Obviously, to ensure a fair comparison, the above parameters must be properly chosen. One can observe from Figure 10 that for the given value of q, the value of ε could not be decreased, as it is currently “just enough” to make the sliding variable change its sign in each consecutive step of the quasi-sliding motion. On the other hand, one could select a larger value of q, which would allow decreasing ε, and consequently reducing the chattering. This however would increase the initial values of the control signal, which are already significantly larger than the ones generated by the proposed controllers. Thus, one can notice, that both of the proposed reaching laws outperform Gao’s reaching law, not only in terms of smaller chattering but in reduced control effort as well.

6.4. Comparison of the Performance of the Controllers

When comparing the controllers, one of the most important aspects is the energy expenditure connected with the control signal. The sum of squared values was selected as a measure of this energy cost. On the other hand, every controller should minimize the state error. In the simulation scenario, the desired state is the origin of the state space, therefore minimizing the error is equivalent to minimizing the values of state variables. Thus, the sum of absolute values of the states given by ${\displaystyle \sum \left(\left|x_1\right|+\left|x_2\right|+\left|x_3\right|\right)}$ was used as a measure of control precision. The results are presented in

Table 1. Comparison of the controllers.

	Switching RL	Non-Switching RL	Gao’s RL
${\displaystyle \sum u^2\left(k\right)}$	11,259	437	61,589
${\displaystyle \sum \left(\left|x_1\right|+\left|x_2\right|+\left|x_3\right|\right)}$	2438	2371	2812

.

It is evident that both controllers proposed in this paper ensure reduced control effort and improved control precision, when compared to the reaching law developed by Gao, despite introducing the disturbance compensation term in it (without it, the difference would be even more significant). Moreover, the non-switching reaching law outperforms the switching one in both of the above-mentioned aspects.

7. Discussion

In this work, control of a continuous time plant by a discrete sliding mode controller was considered.

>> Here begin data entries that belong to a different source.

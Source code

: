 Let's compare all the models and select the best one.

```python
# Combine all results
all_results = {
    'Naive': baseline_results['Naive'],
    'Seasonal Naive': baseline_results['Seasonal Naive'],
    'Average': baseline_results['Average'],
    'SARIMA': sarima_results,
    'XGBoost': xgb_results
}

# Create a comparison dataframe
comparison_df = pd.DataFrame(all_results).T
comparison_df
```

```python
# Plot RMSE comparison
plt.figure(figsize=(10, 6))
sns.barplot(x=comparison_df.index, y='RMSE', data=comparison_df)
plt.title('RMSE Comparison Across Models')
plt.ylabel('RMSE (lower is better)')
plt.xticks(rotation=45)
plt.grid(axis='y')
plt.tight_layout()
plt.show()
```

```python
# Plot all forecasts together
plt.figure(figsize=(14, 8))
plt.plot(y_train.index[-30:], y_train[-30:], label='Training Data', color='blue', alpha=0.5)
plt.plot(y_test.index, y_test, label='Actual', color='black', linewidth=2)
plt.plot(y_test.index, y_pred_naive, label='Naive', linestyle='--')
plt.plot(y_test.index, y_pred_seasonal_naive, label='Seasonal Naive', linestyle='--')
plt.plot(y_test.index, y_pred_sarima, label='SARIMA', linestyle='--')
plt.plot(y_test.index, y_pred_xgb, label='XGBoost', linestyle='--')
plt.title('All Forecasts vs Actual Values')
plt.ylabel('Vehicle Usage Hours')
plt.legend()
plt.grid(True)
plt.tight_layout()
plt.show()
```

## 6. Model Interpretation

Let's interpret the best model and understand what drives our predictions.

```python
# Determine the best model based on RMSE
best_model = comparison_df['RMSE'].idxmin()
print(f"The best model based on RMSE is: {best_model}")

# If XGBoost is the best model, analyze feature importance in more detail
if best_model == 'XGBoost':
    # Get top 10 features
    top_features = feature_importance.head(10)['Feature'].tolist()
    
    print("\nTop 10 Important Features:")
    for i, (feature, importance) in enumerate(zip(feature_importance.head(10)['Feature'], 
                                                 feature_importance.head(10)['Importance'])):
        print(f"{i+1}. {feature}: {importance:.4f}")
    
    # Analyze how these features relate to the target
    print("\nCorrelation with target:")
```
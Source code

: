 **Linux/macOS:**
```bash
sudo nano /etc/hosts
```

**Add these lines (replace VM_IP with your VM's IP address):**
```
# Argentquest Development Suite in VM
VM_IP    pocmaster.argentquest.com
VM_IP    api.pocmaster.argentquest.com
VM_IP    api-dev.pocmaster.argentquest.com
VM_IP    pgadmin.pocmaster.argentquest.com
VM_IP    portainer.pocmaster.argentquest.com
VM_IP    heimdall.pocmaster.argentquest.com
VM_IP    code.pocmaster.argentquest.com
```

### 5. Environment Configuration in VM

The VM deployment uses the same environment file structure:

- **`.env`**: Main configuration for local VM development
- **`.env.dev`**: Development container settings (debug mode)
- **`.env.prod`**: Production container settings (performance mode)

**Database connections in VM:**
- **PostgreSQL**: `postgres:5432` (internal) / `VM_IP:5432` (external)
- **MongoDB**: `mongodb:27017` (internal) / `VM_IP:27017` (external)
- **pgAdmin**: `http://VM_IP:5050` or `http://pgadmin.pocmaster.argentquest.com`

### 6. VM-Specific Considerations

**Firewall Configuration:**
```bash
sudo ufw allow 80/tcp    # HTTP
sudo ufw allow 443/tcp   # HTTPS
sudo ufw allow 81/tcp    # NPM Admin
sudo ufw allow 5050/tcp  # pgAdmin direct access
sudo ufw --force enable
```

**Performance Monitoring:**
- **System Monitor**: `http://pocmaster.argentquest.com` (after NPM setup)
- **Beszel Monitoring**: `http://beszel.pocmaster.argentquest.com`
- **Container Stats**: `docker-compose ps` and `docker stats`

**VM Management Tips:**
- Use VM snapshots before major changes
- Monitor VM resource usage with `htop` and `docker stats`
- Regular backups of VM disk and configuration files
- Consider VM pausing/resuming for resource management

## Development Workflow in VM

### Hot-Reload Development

Two reaching laws were proposed, one ensured the switching sliding motion, while the other the non-switching one. It has been shown, that the transition to a non-switching reaching law allows to significantly reduce the energy expenditure of the control signal. In both of the approaches, it was assumed that the external disturbance rate of change is bounded. It is worth pointing out, that the proposed approach does not require satisfying the matching conditions. Both controllers lead to a quasi-sliding mode band width (therefore also to control precision) proportional to T². It is also worth pointing out that both of the proposed methods ensure a priori known bounds of the state errors, not only at the sampling instants, but also in the intervals between them. This has clear practical advantages, as it can ensure that the states will not exceed values that could damage the plant. Moreover, as for the majority of systems, the greatest efficiency is achieved at the desired operating point, this property can also be used to optimize the efficiency. The analytical results were verified by computer simulations.

One drawback of the proposed method is the requirement of knowing the limits of the disturbance rate of change in advance. Our future research will focus on removing this requirement, which could be achieved with adaptive control methods. Moreover, tests in real power electronic systems are also planned.